Her makeup was modeled on Joan Jett. Heavy black eyeliner, almost to the point of raccoon eyes. Bright-red lipstick.
But now she regretted it. It was the kind of look that construction-worker guys would hoot at, and Gillette was full of those kind of men. A boomtown, so people said.
So she kept her head low and she tried to walk in a way that expressed quiet hostility and gloom, so that the worst that she might expect from the men outside the bars were a few catcalls. Hey, don’t be depressed, what are you sad about? Lift your head up, honey. Let the world see that pretty face.

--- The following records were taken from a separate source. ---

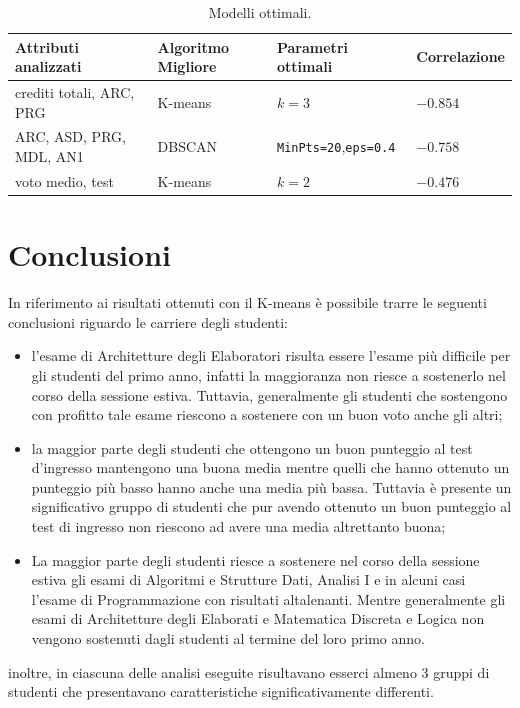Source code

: \documentclass[12pt]{article}
\begin{document}
\begin{table}[H]
\begin{adjustbox}{max width=\textwidth}
\begin{tabular}{@{}llll@{}}
\toprule
Attributi analizzati     & Algoritmo Migliore & Parametri ottimali & Correlazione \\ \midrule
crediti totali, ARC, PRG & K-means            & $k=3$                & $-0.854$       \\
ARC, ASD, PRG, MDL, AN1  & DBSCAN             & \texttt{MinPts=20},\texttt{eps=0.4}  & $-0.758$ \\
voto medio, test         & K-means            & $k=2$                & $-0.476$       \\ \bottomrule
\end{tabular}
\end{adjustbox}
\caption{Modelli ottimali.}
\label{tab:mod-opt}
\end{table}

\newpage

\section{Conclusioni}
In riferimento ai risultati ottenuti con il K-means è possibile trarre le seguenti conclusioni riguardo
le carriere degli studenti:
\begin{itemize}
\item l'esame di Architetture degli Elaboratori risulta essere l'esame più difficile per gli studenti del primo anno,
  infatti la maggioranza non riesce a sostenerlo nel corso della sessione estiva. Tuttavia, generalmente gli studenti 
  che sostengono con profitto tale esame riescono a sostenere con un buon voto anche gli altri; 
\item la maggior parte degli studenti che ottengono un buon punteggio al test d'ingresso mantengono una buona media
  mentre quelli che hanno ottenuto un punteggio più basso hanno anche una media più bassa. Tuttavia è presente
  un significativo gruppo di studenti che pur avendo ottenuto un buon punteggio al test di ingresso non riescono
  ad avere una media altrettanto buona;
\item La maggior parte degli studenti riesce a sostenere nel corso della sessione estiva gli esami di Algoritmi e 
  Strutture Dati, Analisi I e in alcuni casi l'esame di Programmazione con risultati altalenanti. Mentre 
  generalmente gli esami di Architetture degli Elaborati e Matematica Discreta e Logica non vengono sostenuti
  dagli studenti al termine del loro primo anno.
\end{itemize}
inoltre, in ciascuna delle analisi eseguite risultavano esserci almeno 3 gruppi di studenti che presentavano 
caratteristiche significativamente differenti.
\end{document}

Knowing that making eye contact would be an invitation to pursue her.
—
For a while she stood outside a pharmacy and thought about shoplifting. She was low on makeup, but she wondered if she could get away with it, and eventually an old man came out to shoo her away.
Literally. He waved his arms at her the way you would at chickens. “You go on, now,” he said. He was a thin, white-haired man in a white lab coat, wearing a name tag that said AMOS. He actually stomped his foot at her on the sidewalk. “Git!” he said. “No loitering!”
And so she moved grimly down the block and settled against the wall of a storefront Chinese restaurant called Oriental House, and no one bothered her there. She leaned against the wall, smoking, and finally at around ten o’clock some short, skinny Chinese guys came to the door. They were talking—maybe arguing?—in their native language, and when they saw her standing there shivering, they stopped.